It is a brave thing to take on an intellectual history of such a complex issue in these days of cultural and social approaches to religion. Thuesen admirably does the job, but his general perspective—conveyed through the book's epigraph from Mark Twain, who ridiculed "creeds mathematically precise, and hairsplitting niceties of doctrine"—prevents a full appreciation for the resilience of technical debates about predestination. Thuesen admittedly hints at the appeal of the doctrine, yet he minimizes what his own evidence shows: that the devotees of Dort and Westminster, quarrelsome evangelicals of the 18th century, Old School Presbyterians, and Missouri Synod Lutherans achieved something akin to the status of public intellectuals. They entered a rancorous but lively and widely consumed debate about being Christian in the American democratic context.
The appeal of predestination clearly diminished in post-Enlightenment America, but I suspect that this decline had more to do with shifting psychologies and moralities than with intellectual abstraction, logic, precision, creedalism, or argument per se. Thuesen sometimes takes Victorian-era critics of doctrinal rigor, such as Beecher or Twain, at face value, while dispensing with the theologians and their many followers who found the logic of predestination to be anything but boring. Calvinists rarely divorced even the most technical doctrines from everyday social concerns. Jonathan Edwards' Freedom of the Will, perhaps one of the most persuasive philosophical defenses of predestination, was embraced by fervent patriots in revolutionary New England. So too, 19th-century predestinarians were doctrinally picky and socially engaged: they participated in the Protestant missionary movement, abolition of slavery, and social reform. Thuesen uncovers little appetite for doctrinal detail at Saddleback, but he might also have considered the neo-Calvinism that attracts thousands to avant-garde urban congregations such as Seattle's Mars Hill Church. Theological precision has its own beauty.

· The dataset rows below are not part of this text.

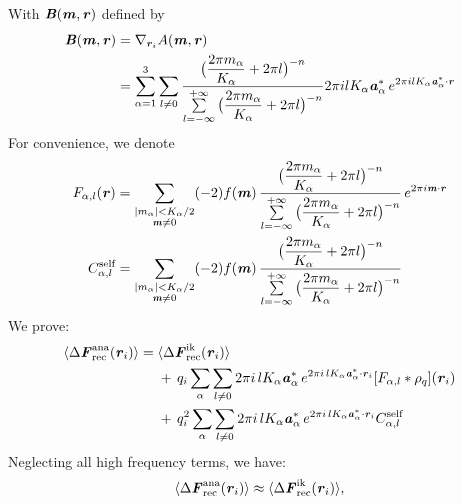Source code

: \documentclass[aps,pre,preprint]{revtex4}
\renewcommand{\v}[1]{\textbf{\textit{#1}}}
\begin{document}
With $\v B(\v m, \v r)$ defined by
\begin{align}\nonumber
  \v B(\v m, \v r)
  &=
  \nabla_{\v r_i}A(\v m, \v r)\\
  &=
  \sum_{\alpha=1}^3\sum_{l\neq 0}
  \frac
  {\big(\dfrac{2\pi m_\alpha}{K_\alpha} + 2\pi l\big)^{-n}}
  {\sum\limits_{l=-\infty}^{+\infty}
    \big(\dfrac{2\pi m_\alpha}{K_\alpha} + 2\pi l\big)^{-n}}
  2\pi i l K_\alpha\v a_\alpha^\ast\,e^{2\pi i l K_\alpha\v a^\ast_\alpha\cdot \v r} 
\end{align}
For convenience, we denote
\begin{align}
  F_{\alpha,l} (\v r)
  &=
  \sum_{
    \begin{subarray}{c}
      \vert m_{\alpha}\vert < K_\alpha/2\\
      \v m\neq 0
    \end{subarray}}
  (-2)f(\v m)\,
  \frac
  {\big(\dfrac{2\pi m_\alpha}{K_\alpha} + 2\pi l\big)^{-n}}
  {\sum\limits_{l=-\infty}^{+\infty}
    \big(\dfrac{2\pi m_\alpha}{K_\alpha} + 2\pi l\big)^{-n}}\,
  e^{2\pi i\v m\cdot \v r}\\
  C_{\alpha,l}^{\textrm{self}}
  &= 
  \sum_{
    \begin{subarray}{c}
      \vert m_{\alpha}\vert < K_\alpha/2\\
      \v m\neq 0
    \end{subarray}}
  (-2)f(\v m)\,
  \frac
  {\big(\dfrac{2\pi m_\alpha}{K_\alpha} + 2\pi l\big)^{-n}}
  {\sum\limits_{l=-\infty}^{+\infty}
    \big(\dfrac{2\pi m_\alpha}{K_\alpha} + 2\pi l\big)^{-n}}\,
\end{align}
We prove:
\begin{align} \nonumber
  \langle \Delta\v F_{\textrm{rec}}^{\textrm{ana}}(\v r_i)\rangle
  =\;&
  \langle \Delta\v F_{\textrm{rec}}^{\textrm{ik}}(\v r_i)\rangle\\\nonumber
  &+\,
  q_i\sum_{\alpha}\sum_{l\neq 0}
  2\pi i\,l K_\alpha\v a_\alpha^\ast\,e^{2\pi i\,l K_\alpha\v a^\ast_\alpha\cdot \v r_i}
  [F_{\alpha,l}\ast\rho_q](\v r_i) \\\label{eqn:tmp30}
  &+\,
  q^2_i\sum_{\alpha}\sum_{l\neq 0}
  2\pi i\,l K_\alpha\v a_\alpha^\ast\,e^{2\pi i\,l K_\alpha\v a^\ast_\alpha\cdot \v r_i}
  C_{\alpha,l}^{\textrm{self}}
\end{align}
Neglecting all high frequency terms, we have:
\begin{align}\label{eqn:tmp31}
  \langle \Delta\v F_{\textrm{rec}}^{\textrm{ana}}(\v r_i)\rangle
  \approx
  \langle \Delta\v F_{\textrm{rec}}^{\textrm{ik}}(\v r_i)\rangle,
\end{align}
\end{document}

The 500th anniversary of Calvin's birth (on July 10, 1509) has occasioned many conferences devoted to his legacy. I attended one recent gathering in Geneva, where scholars addressed topics such as Calvin and the economy, Calvin and practical piety, Calvin and religious conflict—nearly everything but Calvin and you-know-what. At another recent conference, held at Calvin Theological Seminary in Grand Rapids, the organizers had no such qualms. They opened one session of the conference to the public: an evening roundtable on the meaning of predestination. The event was so popular that it left many of us participants standing in the aisle.
Peter Thuesen's book introduces us to the American historical precedents for such ambiguity. It may cause us to ponder whether disagreements among believers over a sometimes impenetrable doctrine that affronts common sensibilities isolates the Christian message from outsiders. Then again, his interpretation never quite allows us to grasp why all those people in Grand Rapids bothered to show up. The history of the doctrine is as wonderfully complex as the doctrine itself.
Mark Valeri is E.T. Thompson Professor of Church History at Union Theological Seminary & Presbyterian School of Christian Education.
1. Bernard Cottret, Calvin: A Biography, trans. M. Wallace McDonald (Eerdmans, 1995), p. 323.
2. Thuesen draws from Nathan O. Hatch, The Democratization of American Christianity (Yale Univ. Press, 1989).
3. Here Thuesen relies on E. Brooks Holifield's Theology in America: Christian Thought from the Age of the Puritans to the Civil War (Yale Univ. Press, 2003), an influential survey that connects Reformed theology to factually oriented, empirical theories of knowledge.